An aside – The Girl Can’t Help It! was a major success in America and in England. It was a favorite of Bob Dylan’s and Patti Smith in the States, and in England John Lennon was impressed at seeing for the first time many of his favorite performers on screen. In Bob Dylan’s recent Theme Time Radio Hour series, he played the ugly, awful, “Rock Around the Rockpile” parody at the end of the film, introducing Tashlin by reading his wikipedia page on the radio.

Eddie Cochran – “Twenty Flight Rock”

An anecdote – When John Lennon first met Paul McCartney, the latter was trying out to be part of Lennon’s band. Lennon was initially unimpressed until Paul McCartney performed Eddie Cochran’s Twenty Flight Rock. Lennon immediately recognized the tune and the dance style as coming from Tashlin’s film. After the event, he praised McCartney and discovered that he too was a big fan of The Girl Can’t Help It! sparking their epochal collaboration in turn.

Fats Domino – “Blue Monday”

The Girl Can’t Help It is fascinating in the range of responses it has provoked. Seen today, the film seems like a celebration of rock music. However other Tashlin writers, such as Peter Bogdanovich, regard it as a satire and jape at rock music. The film contains this ambivalence. It is both a tribute to great rock performers and critical of the commercialization that the rock music craze eventually devolves into, with audiences reduced to apathetic consumers. The finale of the film, with a girl dancing indifferently to Fats Murdoch’s lousy “Rock Around the Rockpile” number even suggests Michelangelo Antonioni’s Blow-Up, the famous scene of the club where Beck smashes his guitar to dazed watchers.

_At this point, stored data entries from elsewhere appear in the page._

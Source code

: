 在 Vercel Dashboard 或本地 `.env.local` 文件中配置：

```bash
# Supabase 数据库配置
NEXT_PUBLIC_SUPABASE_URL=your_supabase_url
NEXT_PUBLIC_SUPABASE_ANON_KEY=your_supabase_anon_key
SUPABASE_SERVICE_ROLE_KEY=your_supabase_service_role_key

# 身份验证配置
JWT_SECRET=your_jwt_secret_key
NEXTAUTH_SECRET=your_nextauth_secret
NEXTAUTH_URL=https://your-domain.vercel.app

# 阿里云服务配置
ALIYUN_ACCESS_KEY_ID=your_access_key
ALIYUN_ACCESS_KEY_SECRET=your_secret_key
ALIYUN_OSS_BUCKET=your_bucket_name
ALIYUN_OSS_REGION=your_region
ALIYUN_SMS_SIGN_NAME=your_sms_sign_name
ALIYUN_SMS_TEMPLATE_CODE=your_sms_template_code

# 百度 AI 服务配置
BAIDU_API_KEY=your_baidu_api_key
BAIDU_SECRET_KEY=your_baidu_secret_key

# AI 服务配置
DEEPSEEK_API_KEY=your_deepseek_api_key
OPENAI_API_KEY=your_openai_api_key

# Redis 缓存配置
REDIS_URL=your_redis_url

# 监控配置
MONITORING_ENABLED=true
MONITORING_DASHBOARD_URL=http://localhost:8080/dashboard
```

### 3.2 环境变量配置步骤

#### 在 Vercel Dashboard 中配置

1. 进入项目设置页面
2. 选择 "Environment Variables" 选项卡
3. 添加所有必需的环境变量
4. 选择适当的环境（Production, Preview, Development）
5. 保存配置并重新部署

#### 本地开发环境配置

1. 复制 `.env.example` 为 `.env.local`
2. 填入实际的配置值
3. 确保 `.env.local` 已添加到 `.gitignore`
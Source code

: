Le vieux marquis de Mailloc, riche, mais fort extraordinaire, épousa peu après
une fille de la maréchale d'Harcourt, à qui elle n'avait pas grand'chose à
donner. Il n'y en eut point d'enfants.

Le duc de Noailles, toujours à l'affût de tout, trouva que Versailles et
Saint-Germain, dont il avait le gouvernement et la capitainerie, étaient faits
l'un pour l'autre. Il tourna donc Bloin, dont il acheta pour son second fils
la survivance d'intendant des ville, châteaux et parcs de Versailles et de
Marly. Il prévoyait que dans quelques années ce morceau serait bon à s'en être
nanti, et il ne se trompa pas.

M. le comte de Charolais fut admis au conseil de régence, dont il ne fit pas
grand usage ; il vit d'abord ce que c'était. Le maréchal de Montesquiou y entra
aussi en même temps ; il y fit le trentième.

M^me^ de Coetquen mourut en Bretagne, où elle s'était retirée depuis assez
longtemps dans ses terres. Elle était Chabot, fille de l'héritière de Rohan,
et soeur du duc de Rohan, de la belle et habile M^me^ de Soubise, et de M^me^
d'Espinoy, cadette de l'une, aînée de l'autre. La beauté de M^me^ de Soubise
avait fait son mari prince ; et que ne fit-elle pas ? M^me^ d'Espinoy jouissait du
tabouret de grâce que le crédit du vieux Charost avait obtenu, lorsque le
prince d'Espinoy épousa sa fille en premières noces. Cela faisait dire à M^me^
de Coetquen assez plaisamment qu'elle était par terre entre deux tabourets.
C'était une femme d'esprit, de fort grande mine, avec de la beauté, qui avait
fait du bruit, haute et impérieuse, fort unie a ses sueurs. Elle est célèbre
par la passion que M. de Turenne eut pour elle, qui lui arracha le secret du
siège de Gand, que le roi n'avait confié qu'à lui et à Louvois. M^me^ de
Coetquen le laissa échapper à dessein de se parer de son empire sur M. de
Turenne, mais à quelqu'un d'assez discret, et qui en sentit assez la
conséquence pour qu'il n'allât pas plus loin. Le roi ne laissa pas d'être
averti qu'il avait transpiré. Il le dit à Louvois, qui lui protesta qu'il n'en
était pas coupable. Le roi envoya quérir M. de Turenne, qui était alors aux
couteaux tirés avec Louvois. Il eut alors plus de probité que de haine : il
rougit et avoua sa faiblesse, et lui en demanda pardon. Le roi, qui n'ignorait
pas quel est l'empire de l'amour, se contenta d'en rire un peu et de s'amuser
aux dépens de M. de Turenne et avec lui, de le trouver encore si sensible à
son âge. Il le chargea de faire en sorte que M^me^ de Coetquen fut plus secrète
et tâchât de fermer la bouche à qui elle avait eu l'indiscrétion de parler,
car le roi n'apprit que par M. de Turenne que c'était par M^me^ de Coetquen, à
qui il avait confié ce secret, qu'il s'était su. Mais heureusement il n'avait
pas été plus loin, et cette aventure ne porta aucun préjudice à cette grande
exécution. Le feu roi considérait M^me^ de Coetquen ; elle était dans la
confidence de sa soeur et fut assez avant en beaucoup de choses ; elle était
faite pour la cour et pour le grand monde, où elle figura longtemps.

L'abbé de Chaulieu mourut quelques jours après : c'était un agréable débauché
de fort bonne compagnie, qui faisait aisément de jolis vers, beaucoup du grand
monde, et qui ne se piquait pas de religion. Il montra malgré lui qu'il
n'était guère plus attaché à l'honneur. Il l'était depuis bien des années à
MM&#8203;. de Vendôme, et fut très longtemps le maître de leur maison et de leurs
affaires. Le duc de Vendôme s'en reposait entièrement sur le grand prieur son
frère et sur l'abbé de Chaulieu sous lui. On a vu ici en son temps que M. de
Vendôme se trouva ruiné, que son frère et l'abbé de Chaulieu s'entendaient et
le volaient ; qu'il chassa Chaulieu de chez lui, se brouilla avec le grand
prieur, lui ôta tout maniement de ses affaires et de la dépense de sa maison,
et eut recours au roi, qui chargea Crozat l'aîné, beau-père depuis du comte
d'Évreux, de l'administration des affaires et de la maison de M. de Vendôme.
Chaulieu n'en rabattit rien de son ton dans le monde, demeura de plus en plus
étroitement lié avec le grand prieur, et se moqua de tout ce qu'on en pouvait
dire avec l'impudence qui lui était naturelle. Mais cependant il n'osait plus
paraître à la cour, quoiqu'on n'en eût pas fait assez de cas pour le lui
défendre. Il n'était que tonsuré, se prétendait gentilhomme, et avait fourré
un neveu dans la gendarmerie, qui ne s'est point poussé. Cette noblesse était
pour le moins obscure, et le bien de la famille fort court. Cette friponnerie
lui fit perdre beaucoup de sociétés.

In fact, as noted by Jonathan Rosenbaum in his observations on Will Success Spoil Rock Hunter, Tashlin’s movies can be regarded as cheerily defeatist in that while his characters have some kind of success, they don’t entirely escape being part of the very thing they dislike. The fake happy ending at the end of Will Success Spoil Rock Hunter is a case in point. Artists and Models is more literal, it has a recurring song which has a refrain that says, “Life is full of happy endings/when you pretend.” And that’s Tashlin’s great honesty even in The Girl Can’t Help It! where all the great energy of rock music, seen and glimpsed in the great performances and the loose freedom of the barefoot dancers in the “Blue Monday” number, is still ultimately in the hands of old stodgy ex-gangsters from the 30s, made ridiculous but still powerful in the 50s. One can locate the anguish foundin The Clash’s “Complete Control”. However it’s leavened with a genuine formal wit and eye for beauty. The beautiful shot of Georgiana going for a swim in the Ocean, and the proto-music video “Cry Me a River”, the dark, haunting tune where Julie London, Tom Miller’s ex-flame haunts him in an alcohol-induced delirium. Unlike later films on rock music, which at times seemed compulsorily optimistic and youth-focused, Tashlin’s film transcends such restrictions, creating in the film itself, a powerful critique of cultural packaging and labeling.